Der neue Medien-Reformstaatsvertrag aller Bundesländer ist der Anlass für die Novellierung des bayerischen Rundfunkstaatsvertrags. Einige Anforderungen müssen erfüllt werden, damit die Öffentlich-Rechtlichen in Zukunft moderner, schlanker und digitaler werden. Dazu gehört der Abbau von Doppelstrukturen und weniger Radio- und TV-Programme im Angebot. In Bayern wären dann z.B. nur noch 6 statt der bisherigen 10 Rundfunkprogramme erlaubt.
CSU und Freie Wähler schossen aber bei ihren Reformvorschlägen übers Ziel hinaus. Sie nutzten die Gelegenheit, auch noch andere Dinge zu regeln und gehen weit über die Anpassungen des Reformstaatsvertrags hinaus. Sie greifen mit ihrem Gesetzentwurf damit unseres Erachtens in zentrale Freiheits- und Strukturprinzipien des Bayerischen Rundfunks ein.

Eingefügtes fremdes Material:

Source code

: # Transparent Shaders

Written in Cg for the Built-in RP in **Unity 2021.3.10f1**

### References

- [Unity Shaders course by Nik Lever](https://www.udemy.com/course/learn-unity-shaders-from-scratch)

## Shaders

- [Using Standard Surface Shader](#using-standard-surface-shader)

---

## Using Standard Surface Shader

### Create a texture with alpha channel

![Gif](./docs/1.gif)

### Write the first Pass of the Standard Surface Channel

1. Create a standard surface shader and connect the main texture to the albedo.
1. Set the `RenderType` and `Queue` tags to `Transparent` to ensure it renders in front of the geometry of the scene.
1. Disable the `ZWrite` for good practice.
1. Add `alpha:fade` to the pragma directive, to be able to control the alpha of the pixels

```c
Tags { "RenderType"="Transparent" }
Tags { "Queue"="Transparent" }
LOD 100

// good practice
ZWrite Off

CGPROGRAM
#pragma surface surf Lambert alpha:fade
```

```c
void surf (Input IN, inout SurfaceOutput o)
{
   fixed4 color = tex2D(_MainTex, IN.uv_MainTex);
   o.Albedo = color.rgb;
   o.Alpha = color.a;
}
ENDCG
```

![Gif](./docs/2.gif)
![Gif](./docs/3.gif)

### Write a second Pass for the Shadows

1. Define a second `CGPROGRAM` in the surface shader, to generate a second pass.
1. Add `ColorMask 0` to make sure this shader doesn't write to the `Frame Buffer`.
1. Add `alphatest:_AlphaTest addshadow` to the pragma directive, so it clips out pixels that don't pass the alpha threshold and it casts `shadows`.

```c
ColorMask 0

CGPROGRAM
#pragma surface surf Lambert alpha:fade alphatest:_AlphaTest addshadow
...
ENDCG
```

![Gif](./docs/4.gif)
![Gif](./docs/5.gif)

Insbesondere die vorgesehene Informationsquote von 60 Prozent, sowie das Verbot, dass der BR keine “politische oder gesellschaftliche Gestaltungsziele” haben darf, sorgten für harsche Kritik seitens der Opposition und des BR.
Senderchefin Katja Wildermuth hatte im Gespräch mit der Deutschen Presse-Agentur gewarnt: “Wenn das Gesetz so käme, dann wird die Politik zum Programmdirektor”.
Claudia Köhler: Das sind massive Eingriffe in Gestaltungsfreiheit der Programme, die wir nicht hinnehmen wollen. Außerdem: Was sind schon 60 Prozent Informationsquote? Wer definiert das? Gehören Fußballspiel-Übertragungen zur Informationsquote?”
Deshalb haben wir unsere Kritikpunkte in einem Dringlichkeitsantrag gestellt. Meine Kollegin und Mitglied des Rundfunkrats Sanne Kurz sprach in ihrer Rede vom “Misstrauensvotum gegen die Rundfunkfreiheit” und verurteilte die Versuche, der Staatsregierung auf das Programm Einfluss zu nehmen.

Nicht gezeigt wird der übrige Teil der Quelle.